*** SOURCE DATA

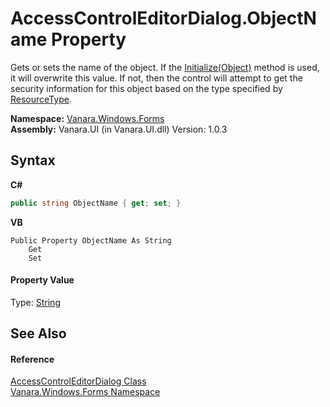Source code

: # AccessControlEditorDialog.ObjectName Property 
 

Gets or sets the name of the object. If the <a href="22accb3d-00e1-2230-13a8-3cc5964da19c">Initialize(Object)</a> method is used, it will overwrite this value. If not, then the control will attempt to get the security information for this object based on the type specified by <a href="2776f270-7028-ec59-9947-28b0ac8d4c6f">ResourceType</a>.

**Namespace:**&nbsp;<a href="c580cf52-4028-70db-28d0-f9b1abc03861">Vanara.Windows.Forms</a><br />**Assembly:**&nbsp;Vanara.UI (in Vanara.UI.dll) Version: 1.0.3

## Syntax

**C#**<br />
``` C#
public string ObjectName { get; set; }
```

**VB**<br />
``` VB
Public Property ObjectName As String
	Get
	Set
```


#### Property Value
Type: <a href="http://msdn2.microsoft.com/en-us/library/s1wwdcbf" target="_blank">String</a>

## See Also


#### Reference
<a href="050b03d3-dac8-f9da-5561-d0b211f945f0">AccessControlEditorDialog Class</a><br /><a href="c580cf52-4028-70db-28d0-f9b1abc03861">Vanara.Windows.Forms Namespace</a><br />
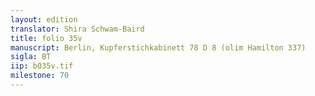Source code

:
 ```yaml
---
layout: edition
translator: Shira Schwam-Baird
title: folio 35v
manuscript: Berlin, Kupferstichkabinett 78 D 8 (olim Hamilton 337)
sigla: BT
iip: b035v.tif
milestone: 70
---
```

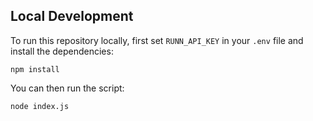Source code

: ## Local Development

To run this repository locally, first set `RUNN_API_KEY` in your `.env` file and install the dependencies:

```
npm install
```

You can then run the script:

```
node index.js
```
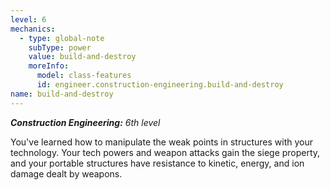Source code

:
 ```yaml
---
level: 6
mechanics:
  - type: global-note
    subType: power
    value: build-and-destroy
    moreInfo:
      model: class-features
      id: engineer.construction-engineering.build-and-destroy
name: build-and-destroy
---
```

_**Construction Engineering:** 6th level_
You've learned how to manipulate the weak points in structures with your technology. Your tech powers and weapon attacks gain the siege property, and your portable structures have resistance to kinetic, energy, and ion damage dealt by weapons.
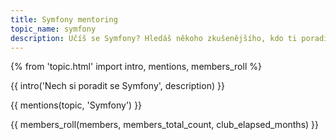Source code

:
 ```yaml
---
title: Symfony mentoring
topic_name: symfony
description: Učíš se Symfony? Hledáš někoho zkušenějšího, kdo ti poradí, když se zasekneš? Kdo ti ukáže správné postupy a nasměruje tě na kvalitní návody nebo kurzy?
---
```

{% from 'topic.html' import intro, mentions, members_roll %}

{{ intro('Nech si poradit se Symfony', description) }}

{{ mentions(topic, 'Symfony') }}

{{ members_roll(members, members_total_count, club_elapsed_months) }}
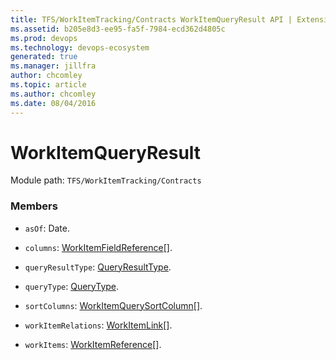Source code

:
 ```yaml
---
title: TFS/WorkItemTracking/Contracts WorkItemQueryResult API | Extensions for Azure DevOps Services
ms.assetid: b205e8d3-ee95-fa5f-7984-ecd362d4805c
ms.prod: devops
ms.technology: devops-ecosystem
generated: true
ms.manager: jillfra
author: chcomley
ms.topic: article
ms.author: chcomley
ms.date: 08/04/2016
---
```


# WorkItemQueryResult

Module path: `TFS/WorkItemTracking/Contracts`


### Members

* `asOf`: Date. 

* `columns`: [WorkItemFieldReference](../../../TFS/WorkItemTracking/Contracts/WorkItemFieldReference.md)[]. 

* `queryResultType`: [QueryResultType](../../../TFS/WorkItemTracking/Contracts/QueryResultType.md). 

* `queryType`: [QueryType](../../../TFS/WorkItemTracking/Contracts/QueryType.md). 

* `sortColumns`: [WorkItemQuerySortColumn](../../../TFS/WorkItemTracking/Contracts/WorkItemQuerySortColumn.md)[]. 

* `workItemRelations`: [WorkItemLink](../../../TFS/WorkItemTracking/Contracts/WorkItemLink.md)[]. 

* `workItems`: [WorkItemReference](../../../TFS/WorkItemTracking/Contracts/WorkItemReference.md)[]. 

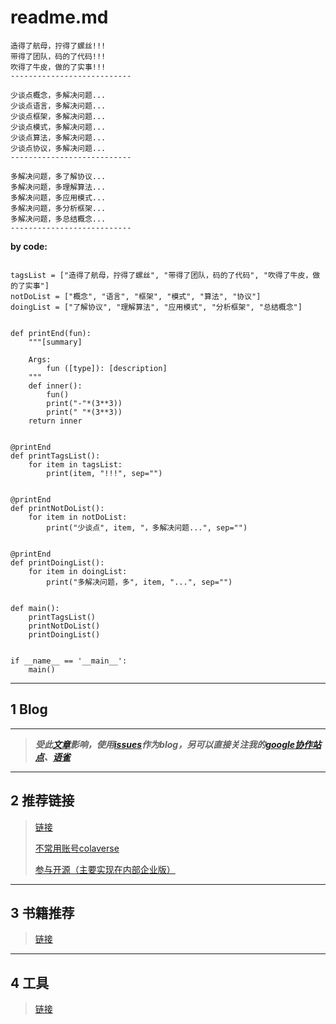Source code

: #  readme.md
```
造得了航母，拧得了螺丝!!!
带得了团队，码的了代码!!!
吹得了牛皮，做的了实事!!!
---------------------------
                           
少谈点概念，多解决问题...
少谈点语言，多解决问题...
少谈点框架，多解决问题...
少谈点模式，多解决问题...
少谈点算法，多解决问题...
少谈点协议，多解决问题...
---------------------------
                           
多解决问题，多了解协议...
多解决问题，多理解算法...
多解决问题，多应用模式...
多解决问题，多分析框架...
多解决问题，多总结概念...
---------------------------
```
**by code:**
```

tagsList = ["造得了航母，拧得了螺丝", "带得了团队，码的了代码", "吹得了牛皮，做的了实事"]
notDoList = ["概念", "语言", "框架", "模式", "算法", "协议"]
doingList = ["了解协议", "理解算法", "应用模式", "分析框架", "总结概念"]


def printEnd(fun):
    """[summary]

    Args:
        fun ([type]): [description]
    """
    def inner():
        fun()
        print("-"*(3**3))
        print(" "*(3**3))
    return inner


@printEnd
def printTagsList():
    for item in tagsList:
        print(item, "!!!", sep="")


@printEnd
def printNotDoList():
    for item in notDoList:
        print("少谈点", item, "，多解决问题...", sep="")


@printEnd
def printDoingList():
    for item in doingList:
        print("多解决问题，多", item, "...", sep="")


def main():
    printTagsList()
    printNotDoList()
    printDoingList()


if __name__ == '__main__':
    main()

```


-----------------------------------------------------------------

<a name="hwy2C"></a>
## 1 Blog

---

> **_受此_**[**_文章_**](https://github.com/rainzhaojy/blogs/issues/1)**_影响，使用_**[**_issues_**](https://github.com/xiaonaoer/xiaonaoer.github.io/issues)**_作为blog，另可以直接关注我的[google协作站点](https://sites.google.com/view/big-ears-cat/home)、[语雀](https://www.yuque.com/zhaijf1992)_**


---

<a name="fvcR9"></a>
## 2 推荐链接
> [链接](https://github.com/xiaonaoer/xiaonaoer.github.io/blob/master/referral_links.md)
> 
> [不常用账号colaverse](https://github.com/colaverse)
> 
> [参与开源（主要实现在内部企业版）](https://github.com/SharpAI/DeepCamera/commits?author=colaverse)


---

<a name="YxIXb"></a>
## 3 书籍推荐
> [链接](https://github.com/xiaonaoer/xiaonaoer.github.io/blob/master/books.md)


---

<a name="9lCv2"></a>
## 4 工具
> [链接](https://github.com/xiaonaoer/xiaonaoer.github.io/blob/master/tools.md)



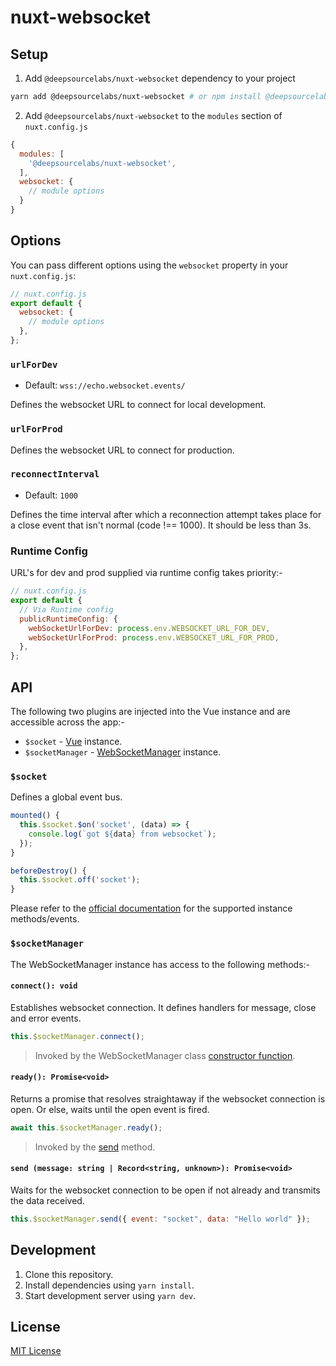 # nuxt-websocket

## Setup

1. Add `@deepsourcelabs/nuxt-websocket` dependency to your project

```bash
yarn add @deepsourcelabs/nuxt-websocket # or npm install @deepsourcelabs/nuxt-websocket
```

2. Add `@deepsourcelabs/nuxt-websocket` to the `modules` section of `nuxt.config.js`

```js
{
  modules: [
    '@deepsourcelabs/nuxt-websocket',
  ],
  websocket: {
    // module options
  }
}
```

## Options

You can pass different options using the `websocket` property in your `nuxt.config.js`:

```js
// nuxt.config.js
export default {
  websocket: {
    // module options
  },
};
```

### `urlForDev`

- Default: `wss://echo.websocket.events/`

Defines the websocket URL to connect for local development.

### `urlForProd`

Defines the websocket URL to connect for production.

### `reconnectInterval`

- Default: `1000`

Defines the time interval after which a reconnection attempt takes place for a close event that isn't normal (code !== 1000). It should be less than 3s.

### Runtime Config

URL's for dev and prod supplied via runtime config takes priority:-

```js
// nuxt.config.js
export default {
  // Via Runtime config
  publicRuntimeConfig: {
    webSocketUrlForDev: process.env.WEBSOCKET_URL_FOR_DEV,
    webSocketUrlForProd: process.env.WEBSOCKET_URL_FOR_PROD,
  },
};
```

## API

The following two plugins are injected into the Vue instance and are accessible across the app:-

- `$socket` - [Vue](https://v2.vuejs.org/v2/api/#Instance-Methods-Events) instance.
- `$socketManager` - [WebSocketManager](https://github.com/deepsourcelabs/nuxt-websocket/blob/docs/update-info/src/templates/WebSocketManager.ts) instance.

### `$socket`

Defines a global event bus.

```js
mounted() {
  this.$socket.$on('socket', (data) => {
    console.log(`got ${data} from websocket`);
  });
}

beforeDestroy() {
  this.$socket.off('socket');
}
```

Please refer to the [official documentation](https://v2.vuejs.org/v2/api/#Instance-Methods-Events) for the supported instance methods/events.

### `$socketManager`

The WebSocketManager instance has access to the following methods:-

#### `connect(): void`

Establishes websocket connection. It defines handlers for message, close and error events.

```js
this.$socketManager.connect();
```

> Invoked by the WebSocketManager class [constructor function](https://github.com/deepsourcelabs/nuxt-websocket/blob/docs/update-info/src/templates/WebSocketManager.ts#L14).

#### `ready(): Promise<void>`

Returns a promise that resolves straightaway if the websocket connection is open. Or else, waits until the open event is fired.

```js
await this.$socketManager.ready();
```

> Invoked by the [send](https://github.com/deepsourcelabs/nuxt-websocket/blob/docs/update-info/src/templates/WebSocketManager.ts#L52-L53) method.

#### `send (message: string | Record<string, unknown>): Promise<void>`

Waits for the websocket connection to be open if not already and transmits the data received.

```js
this.$socketManager.send({ event: "socket", data: "Hello world" });
```

## Development

1. Clone this repository.
2. Install dependencies using `yarn install`.
3. Start development server using `yarn dev`.

## License

[MIT License](https://github.com/deepsourcelabs/nuxt-websocket/blob/main/LICENSE)

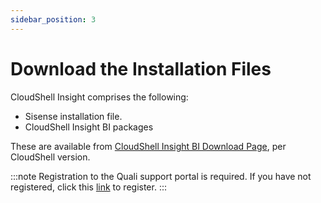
 ```yaml
---
sidebar_position: 3
---
```


# Download the Installation Files

CloudShell Insight comprises the following:

- Sisense installation file.
- CloudShell Insight BI packages

These are available from [CloudShell Insight BI Download Page](https://support.quali.com/hc/en-us/articles/360037643914?flash_digest=29cf37c0615fa17b607b198da534b5eaa644d1f7), per CloudShell version.

:::note
Registration to the Quali support portal is required. If you have not registered, click this [link](https://support.quali.com/hc/en-us/restricted?return_to=https%3A%2F%2Fsupport.quali.com%2Fhc%2Fen-us) to register.
:::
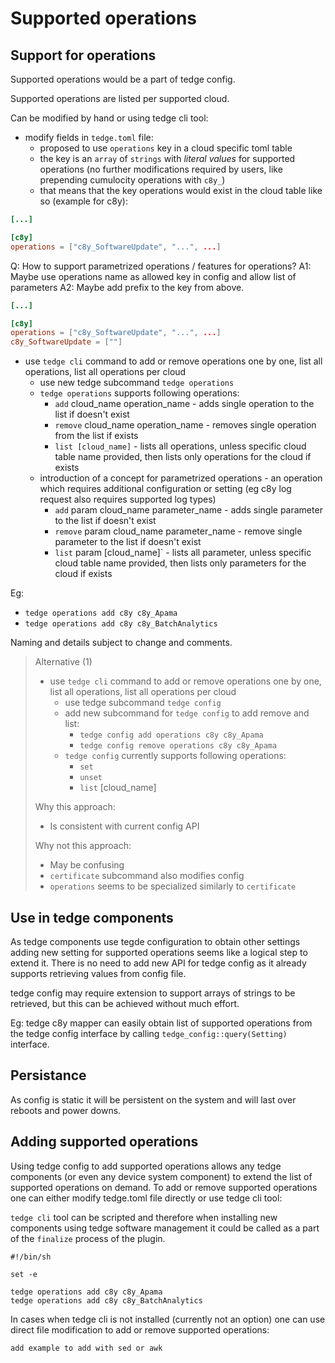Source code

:# Supported operations

## Support for operations

Supported operations would be a part of tedge config.

Supported operations are listed per supported cloud.

Can be modified by hand or using tedge cli tool:

* modify fields in `tedge.toml` file:
  * proposed to use `operations` key in a cloud specific toml table
  * the key is an `array` of `strings` with *literal values* for supported operations (no further modifications required by users, like prepending cumulocity operations with `c8y_`)
  * that means that the key operations would exist in the cloud table like so (example for c8y):

```toml
[...]

[c8y]
operations = ["c8y_SoftwareUpdate", "...", ...]
```

Q: How to support parametrized operations / features for operations?
A1: Maybe use operations name as allowed key in config and allow list of parameters
A2: Maybe add prefix to the key from above.

```toml
[...]

[c8y]
operations = ["c8y_SoftwareUpdate", "...", ...]
c8y_SoftwareUpdate = [""]
```

* use `tedge cli` command to add or remove operations one by one, list all operations, list all operations per cloud
  * use new tedge subcommand `tedge operations`
  * `tedge operations` supports following operations:
    * `add` cloud_name operation_name - adds single operation to the list if doesn't exist
    * `remove` cloud_name operation_name - removes single operation from the list if exists
    * `list [cloud_name]` - lists all operations, unless specific cloud table name provided, then lists only operations for the cloud if exists
  * introduction of a concept for parametrized operations - an operation which requires additional configuration or setting (eg c8y log request also requires supported log types)
    * `add` param cloud_name parameter_name - adds single parameter to the list if doesn't exist
    * `remove` param cloud_name parameter_name - remove single parameter to the list if doesn't exist
    * `list` param [cloud_name]` - lists all parameter, unless specific cloud table name provided, then lists only parameters for the cloud if exists

Eg:

* `tedge operations add c8y c8y_Apama`
* `tedge operations add c8y c8y_BatchAnalytics`

Naming and details subject to change and comments.

> Alternative (1)
>
> * use `tedge cli` command to add or remove operations one by one, list all operations, list all operations per cloud
>   * use tedge subcommand `tedge config`
>   * add new subcommand for `tedge config` to add remove and list:
>     * `tedge config add operations c8y c8y_Apama`
>     * `tedge config remove operations c8y c8y_Apama`
>   * `tedge config` currently supports following operations:
>     * `set`
>     * `unset`
>     * `list` [cloud_name]
>
> Why this approach:
>
> * Is consistent with current config API
>
> Why not this approach:
>
> * May be confusing
> * `certificate` subcommand also modifies config
> * `operations` seems to be specialized similarly to `certificate`
>

## Use in tedge components

As tedge components use tegde configuration to obtain other settings adding new setting for supported operations seems like a logical step to extend it.
There is no need to add new API for tedge config as it already supports retrieving values from config file.

tedge config may require extension to support arrays of strings to be retrieved, but this can be achieved without much effort.

Eg:
tedge c8y mapper can easily obtain list of supported operations from the tedge config interface by calling `tedge_config::query(Setting)` interface.

## Persistance

As config is static it will be persistent on the system and will last over reboots and power downs.

## Adding supported operations

Using tedge config to add supported operations allows any tedge components (or even any device system component) to extend the list of supported operations on demand. To add or remove supported operations one can either modify tedge.toml file directly or use tedge cli tool:

`tedge cli` tool can be scripted and therefore when installing new components using tedge software management it could be called as a part of the `finalize` process of the plugin.

```shell
#!/bin/sh

set -e

tedge operations add c8y c8y_Apama
tedge operations add c8y c8y_BatchAnalytics
```

In cases when tedge cli is not installed (currently not an option) one can use direct file modification to add or remove supported operations:

```shell
add example to add with sed or awk
```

******

◆ WORK TASK
Lines containing the word "repository": copy every one of them from the records above.

◆ ANSWER BOX
To run this repository locally, first set `RUNN_API_KEY` in your `.env` file and install the dependencies:
1. Clone this repository.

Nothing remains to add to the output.